El documento, presentado luego de la eliminación de la Selección de Italia, que se quedó fuera de un Mundial por tercera vez consecutiva, describe un modelo "económicamente insostenible". Según los datos relevados, el calcio registra pérdidas superiores a los 730 millones de euros anuales, una cifra que condiciona el desarrollo a largo plazo.
Entre los puntos más críticos aparece el rendimiento deportivo de la Serie A, que se ubica por detrás de las principales ligas europeas en aspectos clave como intensidad, presión y capacidad de desequilibrio. También presenta una menor velocidad de juego en comparación con competencias como la Champions League.
Para Gravina, el modelo actual del fútbol italiano es económicamente insostenible
Otro de los ejes del informe apunta al escaso protagonismo de los futbolistas italianos y la dependencia de jugadores de otros países. En la Serie A, los extranjeros ocupan casi el67.9% de los minutos disputados, una cifra muy superior a la de otras ligas como España (39.6%) o Francia (48.3%). Esta tendencia, según Gravina, limita el crecimiento del talento local y repercute directamente en el nivel de la selección.
El dirigente también remarcó las falencias en la formación juvenil. Apenas dos clubes italianos, Atalanta y Juventus, figuran entre las 50 mejores canteras del mundo, mientras que los jóvenes suman menos minutos en Primera y en torneos europeos en comparación con otros países. En ese mismo sentido, también explica que actualmente Italia cuenta con una liga envegecida, con un promedio de 27 años en los jugadores en campo.
Por otra parte, el informe pone el foco en los problemas de infraestructura, uno de los factores que más atrasan al fútbol italiano en la comparación con otras potencias europeas. Gravina advierte que gran parte de los estadios presentan condiciones obsoletas, con instalaciones que no acompañan las exigencias modernasni generan los ingresos necesarios para sostener el crecimiento de los clubes.
Gravina quiere que el fútbol italiano cambie de raíz
En ese marco, el ex dirigente también explicó por qué estas deficiencias persisten en el tiempo.
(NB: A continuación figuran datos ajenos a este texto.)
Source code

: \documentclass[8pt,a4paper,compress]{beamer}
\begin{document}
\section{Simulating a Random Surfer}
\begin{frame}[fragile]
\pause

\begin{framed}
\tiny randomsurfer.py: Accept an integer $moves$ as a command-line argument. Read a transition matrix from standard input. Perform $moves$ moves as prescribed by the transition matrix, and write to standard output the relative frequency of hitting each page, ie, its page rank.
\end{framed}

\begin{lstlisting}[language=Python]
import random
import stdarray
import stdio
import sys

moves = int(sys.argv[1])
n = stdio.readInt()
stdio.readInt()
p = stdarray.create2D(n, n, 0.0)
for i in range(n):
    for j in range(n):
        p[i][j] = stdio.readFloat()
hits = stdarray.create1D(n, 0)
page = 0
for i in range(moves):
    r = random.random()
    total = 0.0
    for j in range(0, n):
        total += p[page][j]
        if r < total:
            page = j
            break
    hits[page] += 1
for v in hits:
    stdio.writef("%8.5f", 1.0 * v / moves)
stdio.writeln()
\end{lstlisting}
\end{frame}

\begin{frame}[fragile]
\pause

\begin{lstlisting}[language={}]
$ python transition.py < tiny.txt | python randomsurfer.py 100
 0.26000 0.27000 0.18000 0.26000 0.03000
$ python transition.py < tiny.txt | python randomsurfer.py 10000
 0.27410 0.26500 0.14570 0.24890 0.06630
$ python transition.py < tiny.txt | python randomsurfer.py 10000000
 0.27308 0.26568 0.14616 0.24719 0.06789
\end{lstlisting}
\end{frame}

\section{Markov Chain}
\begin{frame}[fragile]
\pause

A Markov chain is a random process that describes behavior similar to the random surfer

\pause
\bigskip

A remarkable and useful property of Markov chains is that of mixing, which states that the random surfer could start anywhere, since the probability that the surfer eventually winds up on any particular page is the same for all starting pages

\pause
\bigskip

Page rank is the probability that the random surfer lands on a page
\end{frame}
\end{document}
Según señaló, existe una dificultad estructural para intervenir de manera efectiva dentro del sistema: "En la gran mayoría de los casos, la imposibilidad de intervenir eficazmente, debido a factores tanto internos como externos, se ha impuesto hasta ahora a la incapacidad de identificar posibles soluciones". Además, remarcó la necesidad de redefinir responsabilidades: "Es necesario aclarar cuáles son las competencias reales de la federación, de las ligas (y, por tanto, de los clubes) y de las instituciones".
Frente a este escenario, el documento plantea que cualquier intento de reforma deberá ser profundo y coordinado. Gravina sostiene que la única salida posible es avanzar con medidas estructurales que superen los intereses individuales. Como parte de ese plan, el ex mandamás propuso destinar un porcentaje de los ingresos por apuestas al desarrollo del fútbol base, implementar incentivos fiscales para fomentar la formación dejugadores Sub 23, reducir la cantidad de clubes profesionales y acelerar de manera urgente la modernización de los estadios de cara a la Eurocopa 2032.